Polisi tutup gudang dan tempat olahan minyak ilegal di Muaojambi

id Gudang minyak terbakar ditutup,gudang minyak ilegal

Polisi tutup gudang dan tempat olahan minyak ilegal di Muaojambi

Alat berat yang digunakan untuk menghancurkan gudang tempat masak minyak ilegal di Pijoan, Kabupaten Muarojambi.
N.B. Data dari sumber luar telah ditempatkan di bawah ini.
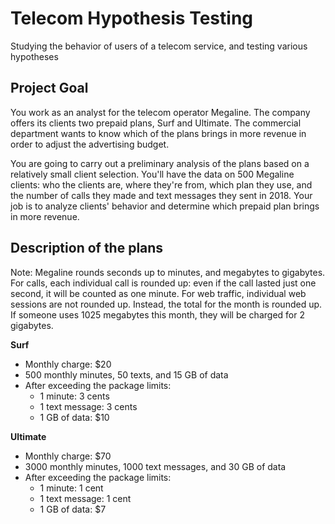 # Telecom Hypothesis Testing
Studying the behavior of users of a telecom service, and testing various hypotheses

## Project Goal
You work as an analyst for the telecom operator Megaline. The company offers its clients two prepaid plans, Surf and Ultimate. The commercial department wants to know which of the plans brings in more revenue in order to adjust the advertising budget. 

You are going to carry out a preliminary analysis of the plans based on a relatively small client selection. You'll have the data on 500 Megaline clients: who the clients are, where they're from, which plan they use, and the number of calls they made and text messages they sent in 2018. Your job is to analyze clients' behavior and determine which prepaid plan brings in more revenue. 

## Description of the plans

Note: Megaline rounds seconds up to minutes, and megabytes to gigabytes. For calls, each individual call is rounded up: even if the call lasted just one second, it will be counted as one minute. For web traffic, individual web sessions are not rounded up. Instead, the total for the month is rounded up. If someone uses 1025 megabytes this month, they will be charged for 2 gigabytes.

**Surf**

* Monthly charge: $20
* 500 monthly minutes, 50 texts, and 15 GB of data
* After exceeding the package limits:
  * 1 minute: 3 cents
  * 1 text message: 3 cents
  * 1 GB of data: $10

**Ultimate**

* Monthly charge: $70
* 3000 monthly minutes, 1000 text messages, and 30 GB of data
* After exceeding the package limits:
  * 1 minute: 1 cent
  * 1 text message: 1 cent
  * 1 GB of data: $7
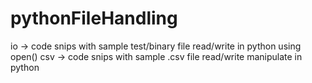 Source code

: ﻿# pythonFileHandling

 io -> code snips with sample test/binary file read/write in python using open()
 csv -> code snips with sample .csv file read/write manipulate in python
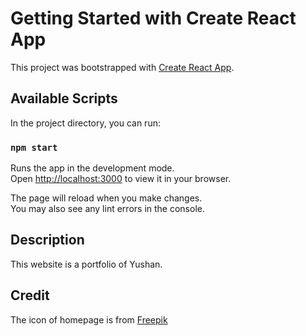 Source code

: # Getting Started with Create React App

This project was bootstrapped with [Create React App](https://github.com/facebook/create-react-app).

## Available Scripts

In the project directory, you can run:

### `npm start`

Runs the app in the development mode.\
Open [http://localhost:3000](http://localhost:3000) to view it in your browser.

The page will reload when you make changes.\
You may also see any lint errors in the console.

## Description

This website is a portfolio of Yushan.

## Credit

The icon of homepage is from <a href="https://www.freepik.com/search?format=search&last_filter=query&last_value=cat&query=cat&type=icon">Freepik</a>
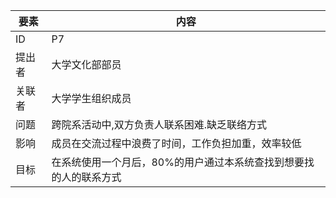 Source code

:| 要素 | 内容 |
| --- | --- |
| ID |P7 |
| 提出者 | 大学文化部部员 |
| 关联者 | 大学学生组织成员 |
| 问题 | 跨院系活动中,双方负责人联系困难.缺乏联络方式 |
| 影响 | 成员在交流过程中浪费了时间，工作负担加重，效率较低 |
| 目标 | 在系统使用一个月后，80%的用户通过本系统查找到想要找的人的联系方式|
ANTARA/Nanang Mairiadi

Jambi (ANTARA) - Polres Muarojambi bersama tim gabungan TNI serta Pemerintah Kabupaten Muarojambi menutup dengan cara membongkar tempat atau gudang penampungan dan pengolahan minyak ilegal, di Desa Pijoan, Kecamatan Jaluko, Kabupaten Muarojambi, Selasa.

Pembongkaran lokasi gudang minyak ilegal tersebut buntut dari kebakaran hebat yang terjadi Senin (18/10), dan setelah dipasangi garis polisi tempat tersebut kemudian ditutup dengan cara dihancurkan diratakan dengan tanah menggunakan satu unit alat berat.

Kapolsek Pijoan Iptu Irwan mengatakan pihak kepolisian bersama dengan TNI serta Pemkab Muarojambi melakukan pembongkaran tempat penampungan dan pemasakan minyak ilegal dengan menggunakan alat berat jenis ekskavator.

"Kami menertibkan gudang yang diduga tidak memiliki izin seperti gudang minyak ini, kami tutup dan kami lakukan pembongkaran," katanya pula.

Saat ini, pemilik tempat penampungan untuk sementara masih dalam pengejaran pihak kepolisian dan masih dalam penyelidikan.

"Kalau untuk minyak yang terbakar belum bisa memastikan, ada dua tempat seperti kurang lebih 10 ton minyak ilegal yang terbakar, jenis solar," kata Irwan.

Menurut keterangan dari para saksi, tempat penampungan dan pemasakan minyak ilegal tersebut telah beroperasi sekitar beberapa hari belakangan ini.

"Karena sebelumnya pernah beroperasi dan pernah kami tutup, sudah kami police line dan sudah melakukan penggembokan oleh pihak kepolisian," ujarnya pula.

Pantauan di lokasi, tampak alat berat jenis ekskavator meratakan seluruh bak penampungam yang berada di tempat tersebut.

Sedangkan barang bukti (BB) yang diamankan untuk keperluan penyelidikan lebih lanjut, yaitu dua unit alat pompa minyak, selang, dan sampel minyak mentah.